This is the system they used in Manhattan to fine idling trucks, and something Winnipeg and SF considered years ago.



Come visit Mississauga, I often see people parked in front of community housing on the multi use bike trail. Often 2-3 cars
 
For those interested, Hamilton passed it's minimum parking removal by-law on April 10th. Available here:


It removes minimum parking provisions for most of the lower city and along James North on the mountian, and introduces reduced minimums for most inner suburban areas. Only outer suburban areas retain the existing rates.

It also introduces some extremely stringent EV charging provisions which honestly don't make a whole lot of sense:

ill note that council annoyingly passed the by-law requiring all parking spaces for residential uses be EV charging spaces, including level-2 chargers, and that 50% of all commercial spaces be level-2 EV chargers. This means a commercial plaza with 100 parking spaces would have to provide 50 level-2 EV charging stations, which is frankly kind of absurd as that means you need a massive electrical supply to support such a huge number of level-2 outlets.

To make it worse, the by-law requires that the chargers be the SAE International J1772 standard, which basically every north american auto manufacturer is currently phasing out in favor of Tesla's NACS standard.

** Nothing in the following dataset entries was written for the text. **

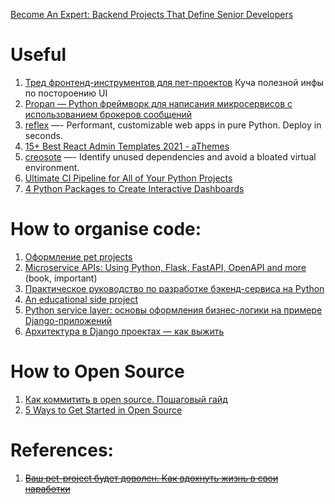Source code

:  [Become An Expert: Backend Projects That Define Senior Developers](https://blog.devgenius.io/become-an-expert-backend-projects-that-define-senior-developers-61ac76e17d98)

# Useful

1. [Тред фронтенд-инструментов для пет-проектов](https://twitter.com/nat_davydova/status/1737429176519418084) Куча полезной инфы по постороению UI
2. [Propan — Python фреймворк для написания микросервисов с использованием брокеров сообщений](https://habr.com/ru/articles/737536/)
3. [reflex](https://github.com/reflex-dev/reflex) —- Performant, customizable web apps in pure Python. Deploy in seconds.
4. [15+ Best React Admin Templates 2021 - aThemes](https://athemes.com/collections/best-react-admin-templates/)
5. [creosote](https://github.com/fredrikaverpil/creosote) —- Identify unused dependencies and avoid a bloated virtual environment.
6. [Ultimate CI Pipeline for All of Your Python Projects](https://towardsdatascience.com/ultimate-ci-pipeline-for-all-of-your-python-projects-27f9019ea71a)
7. [4 Python Packages to Create Interactive Dashboards](https://towardsdatascience.com/4-python-packages-to-create-interactive-dashboards-d50861d1117e)

# How to organise code:

1. [Оформление pet projects](https://twitter.com/nat_davydova/status/1564941617802448896?t=2Rlu1K7utZKWrL1UGYIBCg&s=35)
3. [Microservice APIs: Using Python, Flask, FastAPI, OpenAPI and more](http://libgen.rs/book/index.php?md5=F7862D4EE10E655E92E90920185A9FBF) (book, important)
4. [Практическое руководство по разработке бэкенд-сервиса на Python](https://habr.com/ru/companies/yandex/articles/499534/)
5. [An educational side project](https://newsletter.pragmaticengineer.com/p/an-educational-side-project)
6. [Python service layer: основы оформления бизнес-логики на примере Django-приложений](https://habr.com/ru/post/581964/)
7. [Архитектура в Django проектах — как выжить](https://habr.com/ru/companies/vivid_money/articles/544856/)


# How to Open Source

1. [Как коммитить в open source. Пошаговый гайд](https://habr.com/ru/articles/740174/)
2. [5 Ways to Get Started in Open Source](https://levelup.gitconnected.com/5-ways-to-get-started-in-open-source-4aac430828e9)

# References:

1. ~~[Ваш pet-project будет доволен. Как вдохнуть жизнь в свои наработки](https://habr.com/ru/articles/530106/)~~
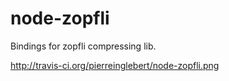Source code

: node-zopfli
===========

Bindings for zopfli compressing lib.

http://travis-ci.org/pierreinglebert/node-zopfli.png
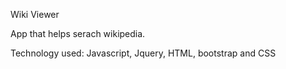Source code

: Wiki Viewer

App that helps serach wikipedia.

Technology used: Javascript, Jquery, HTML, bootstrap and CSS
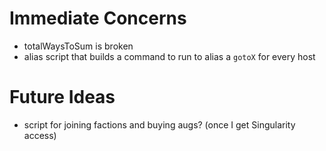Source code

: # Immediate Concerns

- totalWaysToSum is broken
- alias script that builds a command to run to alias a `gotoX` for every host

# Future Ideas

- script for joining factions and buying augs? (once I get Singularity access)
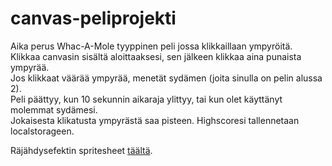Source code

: # canvas-peliprojekti
Aika perus Whac-A-Mole tyyppinen peli jossa klikkaillaan ympyröitä.  
Klikkaa canvasin sisältä aloittaaksesi, sen jälkeen klikkaa aina punaista ympyrää.  
Jos klikkaat väärää ympyrää, menetät sydämen (joita sinulla on pelin alussa 2).  
Peli päättyy, kun 10 sekunnin aikaraja ylittyy, tai kun olet käyttänyt molemmat sydämesi.  
Jokaisesta klikatusta ympyrästä saa pisteen. Highscoresi tallennetaan localstorageen.  
  
Räjähdysefektin spritesheet [täältä](https://opengameart.org/content/explosion).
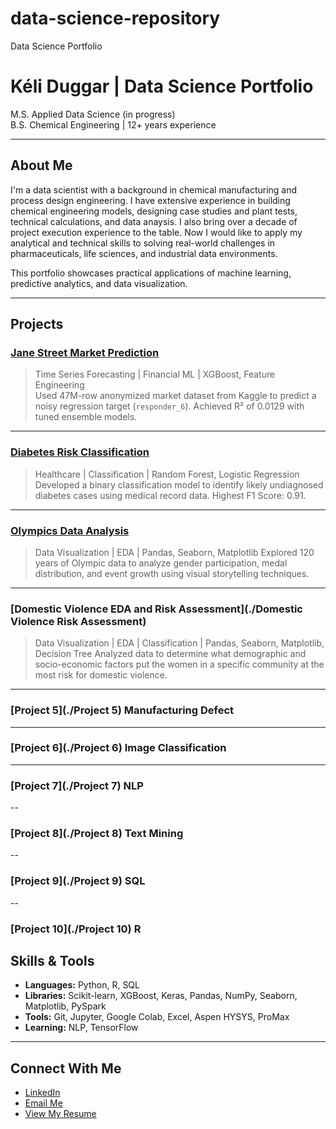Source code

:# data-science-repository
Data Science Portfolio
# Kéli Duggar | Data Science Portfolio

M.S. Applied Data Science (in progress)  
B.S. Chemical Engineering | 12+ years experience  

---

## About Me

I'm a data scientist with a background in chemical manufacturing and process design engineering. I have extensive experience in building chemical engineering models, designing case studies and plant tests, technical calculations, and data anaysis. I also bring over a decade of project execution experience to the table. Now I would like to apply my analytical and technical skills to solving real-world challenges in pharmaceuticals, life sciences, and industrial data environments.

This portfolio showcases practical applications of machine learning, predictive analytics, and data visualization.

---

## Projects

### [Jane Street Market Prediction](./jane-street-responder6)
> Time Series Forecasting | Financial ML | XGBoost, Feature Engineering  
Used 47M-row anonymized market dataset from Kaggle to predict a noisy regression target (`responder_6`). Achieved R² of 0.0129 with tuned ensemble models.

---

### [Diabetes Risk Classification](./diabetes-prediction)
> Healthcare | Classification | Random Forest, Logistic Regression  
Developed a binary classification model to identify likely undiagnosed diabetes cases using medical record data. Highest F1 Score: 0.91.

---

### [Olympics Data Analysis](./olympics-eda)
> Data Visualization | EDA | Pandas, Seaborn, Matplotlib
Explored 120 years of Olympic data to analyze gender participation, medal distribution, and event growth using visual storytelling techniques.

---

### [Domestic Violence EDA and Risk Assessment](./Domestic Violence Risk Assessment)
> Data Visualization | EDA | Classification | Pandas, Seaborn, Matplotlib, Decision Tree
Analyzed data to determine what demographic and socio-economic factors put the women in a specific community at the most risk for domestic violence.

---

### [Project 5](./Project 5) Manufacturing Defect

---

### [Project 6](./Project 6) Image Classification

---

### [Project 7](./Project 7) NLP

--

### [Project 8](./Project 8) Text Mining

--

### [Project 9](./Project 9) SQL

--

### [Project 10](./Project 10) R


## Skills & Tools

- **Languages:** Python, R, SQL  
- **Libraries:** Scikit-learn, XGBoost,  Keras, Pandas, NumPy, Seaborn, Matplotlib, PySpark
- **Tools:** Git, Jupyter, Google Colab, Excel, Aspen HYSYS, ProMax  
- **Learning:** NLP, TensorFlow

---

## Connect With Me

- [LinkedIn](https://www.linkedin.com/in/kéli-duggar-84889299)
- [Email Me](mailto:keliduggar@gmail.com)
- [View My Resume](./documents/Resume%20of%20Keli%20Duggar.pdf)

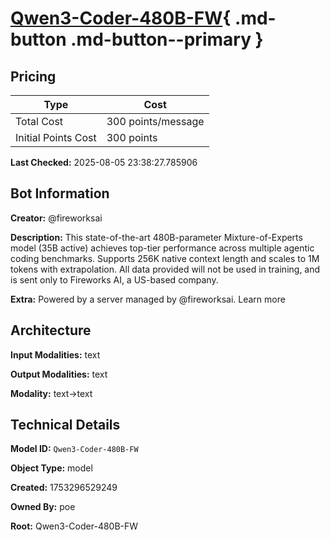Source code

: # [Qwen3-Coder-480B-FW](https://poe.com/Qwen3-Coder-480B-FW){ .md-button .md-button--primary }

## Pricing

| Type | Cost |
|------|------|
| Total Cost | 300 points/message |
| Initial Points Cost | 300 points |

**Last Checked:** 2025-08-05 23:38:27.785906


## Bot Information

**Creator:** @fireworksai

**Description:** This state-of-the-art 480B-parameter Mixture-of-Experts model (35B active) achieves top-tier performance across multiple agentic coding benchmarks. Supports 256K native context length and scales to 1M tokens with extrapolation. All data provided will not be used in training, and is sent only to Fireworks AI, a US-based company.

**Extra:** Powered by a server managed by @fireworksai. Learn more


## Architecture

**Input Modalities:** text

**Output Modalities:** text

**Modality:** text->text


## Technical Details

**Model ID:** `Qwen3-Coder-480B-FW`

**Object Type:** model

**Created:** 1753296529249

**Owned By:** poe

**Root:** Qwen3-Coder-480B-FW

So installing chargers which 90-95% of EVs on the market in 2-3 years use will require a variance.

It's stupid and there is a reason it'll be appealed. There is a reasonable expectation on this front for EV chargers I think, but it's far lower than 100% and 50%. Probably 100% rough-ins for residential (maybe 10% provided and 90% rough-in) and 5-10% chargers in non-residential contexts is more appropriate, and remove the requirement for them to be a dead-standard outlet.

Requiring such a huge percentage of parking spaces to have EV chargers is just total overkill as EV owners don't need that level of access to charging infrastructure. Even in a world with 100% EV adoption, nowhere close to 50% of commercial parking users are going to need EV chargers at any given time, especially if all residential spaces have EV chargers as well.
 
Technology............but will it be utilized effectively, or the way the TTC uses its massive data collection system?